To be effective as part of the educational process, assessment should be seen as an integral part of learning and teaching rather than as the culmination of the process. Time spent on assessment will then contribute to the goal of improving the mathematics learning of all students.

If assessment is going to support learning, then assessment tasks must provide genuine opportunities for all students to learn significant mathematics. Too often a sharp line has been drawn between assessment and instruction. Teachers teach, then instruction stops and assessment occurs. In the past, for example, students' learning was often viewed as a passive process whereby students remember what teachers tell them to remember. Consistent with this view, assessment has often been thought of as the end of learning. The student is assessed on material learned previously to see if her or she remembers it. Earlier conceptions of the mathematics curriculum as a collection of fragmented knowledge led to assessment that reinforced the use of memorization as a principal learning strategy.

Today we recognize that students make their own mathematics learning individually meaningful. Learning is a process of continually restructuring prior knowledge, not just adding to it. Good education provides opportunities for students to connect what is being learned to prior knowledge. Students know mathematics if they have developed the structures and meanings of the content for themselves.

If assessment is going to support good instructional practice, then assessment and instruction must be better integrated than is commonly the case today. Assessment must enable students to construct new knowledge from what they know. The best way to provide opportunities for the construction of mathematical knowledge is through assessment tasks that resemble learning tasks in that they promote strategies such as analyzing data, drawing contrasts, and making connections. This can be done, for example, by basing assessment on a portfolio of work that the student has done as part of the regular instructional program, by integrating the use of scoring guides into instruction so that students will begin to internalize the standards against which the work will be evaluated, or by using two-stage testing in which students have an extended opportunity to revise their initial responses to an assessment task.

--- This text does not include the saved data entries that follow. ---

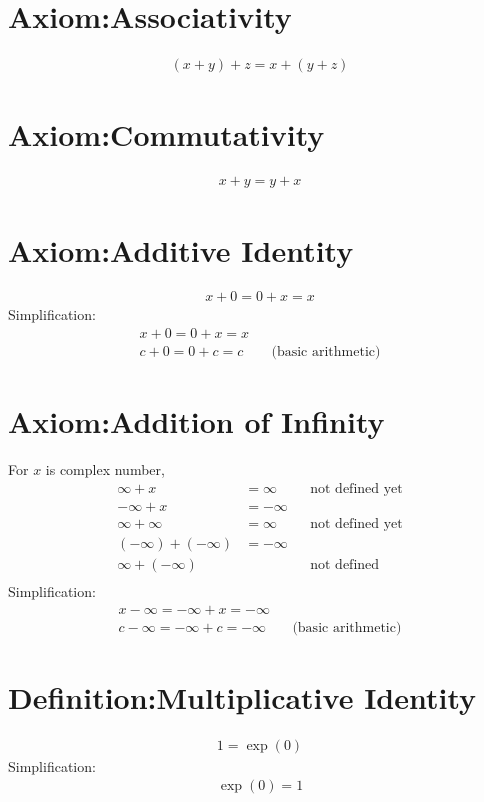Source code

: \documentclass[12pt,a4paper]{report}
\begin{document}
\section{Axiom:Associativity}
\label{Axiom:Associativity}
\begin{align*}
(x+y)+z = x+(y+z)
\end{align*}

\section{Axiom:Commutativity}
\label{Axiom:Commutativity}
\begin{align*}
x+y = y+x
\end{align*}

\section{Axiom:Additive Identity}
\label{Axiom:Additive_Identity}
\begin{align*}
x+0 = 0+x = x
\end{align*}
Simplification:
\begin{align*}
x+0 = 0+x = x \\
c+0 = 0+c = c && \text{(basic arithmetic)}
\end{align*}

\section{Axiom:Addition of Infinity}
\label{Axiom:Addition_of_Infinity}
For $x$ is complex number,
\begin{align*}
\infty + x &= \infty && \text{not defined yet} \\
-\infty + x &= -\infty \\
\infty + \infty &= \infty && \text{not defined yet} \\
(-\infty) + (-\infty) &= -\infty \\
\infty + (-\infty) &&& \text{not defined} \\
\end{align*}
Simplification:
\begin{align*}
x-\infty = -\infty+x = -\infty \\
c-\infty = -\infty+c = -\infty && \text{(basic arithmetic)}
\end{align*}

\section{Definition:Multiplicative Identity}
\label{Definition:Multiplicative_Identity}
\begin{align*}
1 = \exp (0)
\end{align*}
Simplification:
\begin{align*}
\exp (0) = 1
\end{align*}
\end{document}
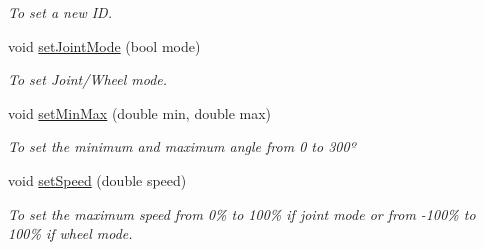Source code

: \begin{DoxyCompactItemize}
\begin{DoxyCompactList}\small\item\em To set a new I\+D. \end{DoxyCompactList}\item 
void \hyperlink{a00001_ac48405a5f4aa73c1f2d56f633dfbec50}{set\+Joint\+Mode} (bool mode)
\begin{DoxyCompactList}\small\item\em To set Joint/\+Wheel mode. \end{DoxyCompactList}\item 
void \hyperlink{a00001_a914864d133f8cbaf95594747aaff55f2}{set\+Min\+Max} (double min, double max)
\begin{DoxyCompactList}\small\item\em To set the minimum and maximum angle from 0 to 300º \end{DoxyCompactList}\item 
void \hyperlink{a00001_a95428eea4d5165b81d80e4ab38e33b7b}{set\+Speed} (double speed)
\begin{DoxyCompactList}\small\item\em To set the maximum speed from 0\% to 100\% if joint mode or from -\/100\% to 100\% if wheel mode. \end{DoxyCompactList}\end{DoxyCompactItemize}
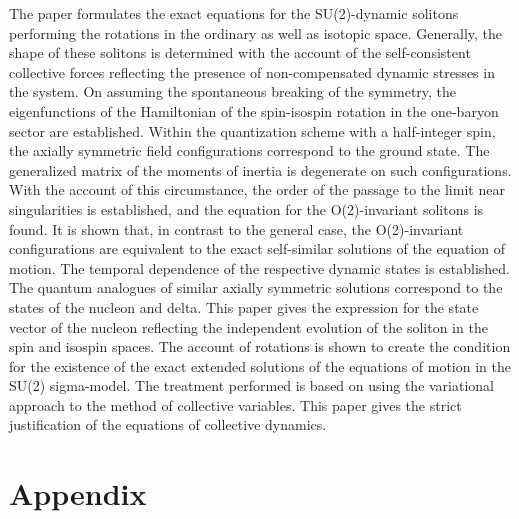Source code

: \documentclass[a4paper,12pt]{article}
\begin{document}
The paper formulates the exact equations for the SU(2)-dynamic
solitons performing the rotations in the ordinary as well as
isotopic space. Generally, the shape of these solitons is
determined with the account of the self-consistent collective
forces reflecting the presence of non-compensated dynamic stresses
in the system. On assuming the spontaneous breaking of the
symmetry, the eigenfunctions of the Hamiltonian of the
spin-isospin rotation in the one-baryon sector are established.
Within the quantization scheme with a half-integer spin, the
axially symmetric field configurations correspond to the ground
state. The generalized matrix of the moments of inertia is
degenerate on such configurations. With the account of this
circumstance, the order of the passage to the limit near
singularities is established, and the equation for the
O(2)-invariant solitons is found. It is shown that, in contrast to
the general case, the O(2)-invariant configurations are equivalent
to the exact self-similar solutions of the equation of motion. The
temporal dependence of the respective dynamic states is
established. The quantum analogues of similar axially symmetric
solutions correspond to the states of the nucleon and delta. This
paper gives the expression for the state vector of the nucleon
reflecting the independent evolution of the soliton in the spin
and isospin spaces. The account of rotations is shown to create
the condition for the existence of the exact extended solutions of
the equations of motion in the SU(2) sigma-model. The treatment
performed is based on using the variational approach to the method
of collective variables. This paper gives the strict justification
of the equations of collective dynamics. %

\vspace{12pt}


\section*{Appendix}
\renewcommand{\theequation}{A.\arabic{equation}}
\setcounter{equation}{0}
\end{document}
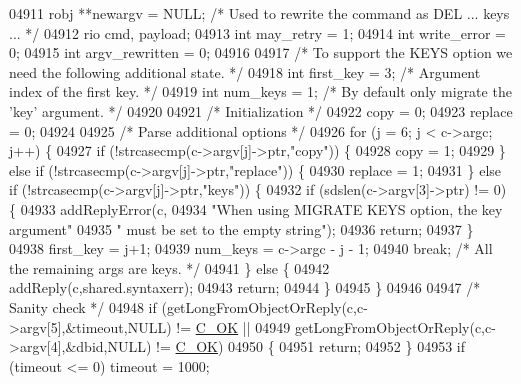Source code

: \begin{DoxyCode}
{{{{{{{{{{{{{{{{{{{{{{{{{{{{{{{{{{{{{{{{{{{{{{{{{{{{{{{{{{{{{{{{{{{{{{{{{{{{{{{{{{{{{{{{{{{{{{{{{{{{{{{{{{{04911     robj **newargv = NULL; \textcolor{comment}{/* Used to rewrite the command as DEL ... keys ... */}
04912     rio cmd, payload;
04913     \textcolor{keywordtype}{int} may\_retry = 1;
04914     \textcolor{keywordtype}{int} write\_error = 0;
04915     \textcolor{keywordtype}{int} argv\_rewritten = 0;
04916 
04917     \textcolor{comment}{/* To support the KEYS option we need the following additional state. */}
04918     \textcolor{keywordtype}{int} first\_key = 3; \textcolor{comment}{/* Argument index of the first key. */}
04919     \textcolor{keywordtype}{int} num\_keys = 1;  \textcolor{comment}{/* By default only migrate the 'key' argument. */}
04920 
04921     \textcolor{comment}{/* Initialization */}
04922     copy = 0;
04923     replace = 0;
04924 
04925     \textcolor{comment}{/* Parse additional options */}
04926     \textcolor{keywordflow}{for} (j = 6; j < c->argc; j++) \{
04927         \textcolor{keywordflow}{if} (!strcasecmp(c->argv[j]->ptr,\textcolor{stringliteral}{"copy"})) \{
04928             copy = 1;
04929         \} \textcolor{keywordflow}{else} \textcolor{keywordflow}{if} (!strcasecmp(c->argv[j]->ptr,\textcolor{stringliteral}{"replace"})) \{
04930             replace = 1;
04931         \} \textcolor{keywordflow}{else} \textcolor{keywordflow}{if} (!strcasecmp(c->argv[j]->ptr,\textcolor{stringliteral}{"keys"})) \{
04932             \textcolor{keywordflow}{if} (sdslen(c->argv[3]->ptr) != 0) \{
04933                 addReplyError(c,
04934                     \textcolor{stringliteral}{"When using MIGRATE KEYS option, the key argument"}
04935                     \textcolor{stringliteral}{" must be set to the empty string"});
04936                 \textcolor{keywordflow}{return};
04937             \}
04938             first\_key = j+1;
04939             num\_keys = c->argc - j - 1;
04940             \textcolor{keywordflow}{break}; \textcolor{comment}{/* All the remaining args are keys. */}
04941         \} \textcolor{keywordflow}{else} \{
04942             addReply(c,shared.syntaxerr);
04943             \textcolor{keywordflow}{return};
04944         \}
04945     \}
04946 
04947     \textcolor{comment}{/* Sanity check */}
04948     \textcolor{keywordflow}{if} (getLongFromObjectOrReply(c,c->argv[5],&timeout,NULL) != \hyperlink{server_8h_a303769ef1065076e68731584e758d3e1}{C\_OK} ||
04949         getLongFromObjectOrReply(c,c->argv[4],&dbid,NULL) != \hyperlink{server_8h_a303769ef1065076e68731584e758d3e1}{C\_OK})
04950     \{
04951         \textcolor{keywordflow}{return};
04952     \}
04953     \textcolor{keywordflow}{if} (timeout <= 0) timeout = 1000;
}}}}}}}}}}}}}}}}}}}}}}}}}}}}}}}}}}}}}}}}}}}}}}}}}}}}}}}}}}}}}}}}}}}}}}}}}}}}}}}}}}}}}}}}}}}}}}}}}}}}}}}}}}}
\end{DoxyCode}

Not only should all students learn some mathematics from assessment tasks, but the results should yield information that can be used to improve students' access to subsequent mathematical knowledge. The results must be timely and clearly communicated to students, teachers, and parents. School time is precious. When students are not informed of their errors and misconceptions, let alone helped to correct them, the assessment may both reinforce misunderstandings and waste valuable instructional time.

When the line between assessment and instruction is blurred, students can engage in mathematical tasks that not only are meaningful and contribute to learning, but also yield information the student, the teacher, and perhaps others can use. In fact, an oft- stated goal of reform efforts in mathematics education is that visitors to classrooms will be unable to distinguish instructional activities from assessment activities.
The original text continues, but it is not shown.